Now before you start thinking that working in a clothes shop has radically altered our sexuality and self image, I would like to point out that KS today made strong hints that his love life isn't over. And that from a guy who reckoned he was temporarily celibate. So to celebrate our last day under J's tutelage we headed down to the sandwich bar at lunch and got all nostalgic. To be honest, what I really wanted to do was get drunk, but...
Stupid Tax of the Week
The Chancellor of the Exchequer had announced in his latest budget that cider is going up in price. Oh brilliant. Does the government really think I'm going to apologise for my criticism of their cack-handed financial skulduggery? Not only have they made life more expensive for me, but now they want me to foot the bill for it too. Except... The second item of good news today is that the government might not be able to raise the price of duty on cider after all, because they're all so busy fighting for their political lives now the election date is set for May 6th. Woo-Hooo!!!!!!!
Stupid Repair of the Week
Today they fixed the air conditioning. So now the winter is over the heating has been turned on. "We want it at least twenty degrees all over the store" Proclaimed the management. More like twenty five to thirty. It was sweltering hot under that renovated fan. So hot in fact that I felt it important to my well-being to strip off and enjoy the summer-like heat.

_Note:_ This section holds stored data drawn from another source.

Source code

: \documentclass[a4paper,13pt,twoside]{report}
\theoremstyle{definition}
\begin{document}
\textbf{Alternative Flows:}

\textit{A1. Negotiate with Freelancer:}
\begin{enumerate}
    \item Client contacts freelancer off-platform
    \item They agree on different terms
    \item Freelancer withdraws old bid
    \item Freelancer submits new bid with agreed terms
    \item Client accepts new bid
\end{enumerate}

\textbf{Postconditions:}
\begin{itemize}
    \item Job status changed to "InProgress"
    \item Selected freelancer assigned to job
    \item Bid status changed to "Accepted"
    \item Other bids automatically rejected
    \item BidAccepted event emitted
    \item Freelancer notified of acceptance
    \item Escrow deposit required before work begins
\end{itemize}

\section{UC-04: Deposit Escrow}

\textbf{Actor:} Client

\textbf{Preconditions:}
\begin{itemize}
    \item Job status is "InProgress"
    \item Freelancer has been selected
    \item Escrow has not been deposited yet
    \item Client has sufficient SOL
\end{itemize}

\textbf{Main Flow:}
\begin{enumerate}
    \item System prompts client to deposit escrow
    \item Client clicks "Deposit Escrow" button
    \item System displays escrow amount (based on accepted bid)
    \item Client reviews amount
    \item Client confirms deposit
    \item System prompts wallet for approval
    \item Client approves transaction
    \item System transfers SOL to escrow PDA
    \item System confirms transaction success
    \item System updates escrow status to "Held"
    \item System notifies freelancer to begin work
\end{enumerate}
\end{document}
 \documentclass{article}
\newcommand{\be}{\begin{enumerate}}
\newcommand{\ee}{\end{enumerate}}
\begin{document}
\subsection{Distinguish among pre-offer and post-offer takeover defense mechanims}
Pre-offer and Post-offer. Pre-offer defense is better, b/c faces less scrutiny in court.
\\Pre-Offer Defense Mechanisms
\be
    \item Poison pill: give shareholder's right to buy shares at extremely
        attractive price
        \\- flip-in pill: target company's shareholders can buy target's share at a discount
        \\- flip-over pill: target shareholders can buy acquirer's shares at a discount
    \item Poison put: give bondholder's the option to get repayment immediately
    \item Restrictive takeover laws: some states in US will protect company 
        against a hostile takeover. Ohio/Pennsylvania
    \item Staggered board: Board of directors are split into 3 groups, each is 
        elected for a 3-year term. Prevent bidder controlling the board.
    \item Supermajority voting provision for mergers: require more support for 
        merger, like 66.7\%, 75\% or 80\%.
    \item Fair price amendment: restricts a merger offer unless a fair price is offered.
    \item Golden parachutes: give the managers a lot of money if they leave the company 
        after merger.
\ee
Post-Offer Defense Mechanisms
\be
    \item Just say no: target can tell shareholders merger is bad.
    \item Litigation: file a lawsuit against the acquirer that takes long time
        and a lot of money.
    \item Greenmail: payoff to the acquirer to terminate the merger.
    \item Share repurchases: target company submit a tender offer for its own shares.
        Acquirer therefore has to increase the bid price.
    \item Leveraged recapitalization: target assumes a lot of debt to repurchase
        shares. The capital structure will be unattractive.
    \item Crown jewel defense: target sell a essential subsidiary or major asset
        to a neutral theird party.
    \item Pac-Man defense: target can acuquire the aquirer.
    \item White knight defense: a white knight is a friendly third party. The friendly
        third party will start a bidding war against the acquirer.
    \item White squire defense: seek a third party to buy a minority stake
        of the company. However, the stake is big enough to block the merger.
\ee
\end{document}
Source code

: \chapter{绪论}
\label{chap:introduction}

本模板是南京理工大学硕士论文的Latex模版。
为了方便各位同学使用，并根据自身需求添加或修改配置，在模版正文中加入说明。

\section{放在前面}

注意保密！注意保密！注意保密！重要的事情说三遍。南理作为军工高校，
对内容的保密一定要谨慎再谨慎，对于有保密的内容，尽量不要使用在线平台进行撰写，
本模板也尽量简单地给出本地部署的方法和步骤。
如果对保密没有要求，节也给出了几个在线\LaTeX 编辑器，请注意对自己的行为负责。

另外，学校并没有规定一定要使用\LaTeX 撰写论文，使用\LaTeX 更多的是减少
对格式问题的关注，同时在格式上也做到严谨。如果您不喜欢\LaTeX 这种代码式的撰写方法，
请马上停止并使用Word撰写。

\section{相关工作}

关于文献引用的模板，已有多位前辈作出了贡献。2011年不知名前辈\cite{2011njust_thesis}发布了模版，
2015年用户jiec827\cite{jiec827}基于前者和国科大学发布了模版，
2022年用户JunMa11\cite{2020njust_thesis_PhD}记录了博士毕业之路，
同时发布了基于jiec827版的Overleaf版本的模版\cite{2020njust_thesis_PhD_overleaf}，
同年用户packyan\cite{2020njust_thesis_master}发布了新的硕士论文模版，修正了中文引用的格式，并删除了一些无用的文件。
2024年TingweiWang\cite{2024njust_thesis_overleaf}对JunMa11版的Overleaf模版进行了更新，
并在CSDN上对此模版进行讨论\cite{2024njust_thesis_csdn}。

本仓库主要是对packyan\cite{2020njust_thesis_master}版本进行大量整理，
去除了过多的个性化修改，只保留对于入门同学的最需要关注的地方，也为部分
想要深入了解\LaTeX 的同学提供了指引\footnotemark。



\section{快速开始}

Mrs T even popped her head around the corner in disbelief I'd done that. How she giggled. She was in such a good mood she even let KS play with his mobile phone. And she came past for another look. J saw me too and crept past in embarrasement. The Rampant Rabbit saw me but claimed he hadn't looked. And my boss enquired later that afternoon as to why I had my shirt on. Miss L had already gone home and was spared the psychological trauma of seeing me in the flesh.
Song of the Week
That old classic by The Eagles
On a dark Swindon highstreet
Cool wind in my hair
Warm smell of burgers
Rising up through the air
Up ahead in the distance
The place to earn my pay
My head grew heavy and my sight grew dim
But I'd found the shop okay
There I stood in the doorway
I rang the outside bell
And I was thinking to myself
"This could be heaven or this could be hell"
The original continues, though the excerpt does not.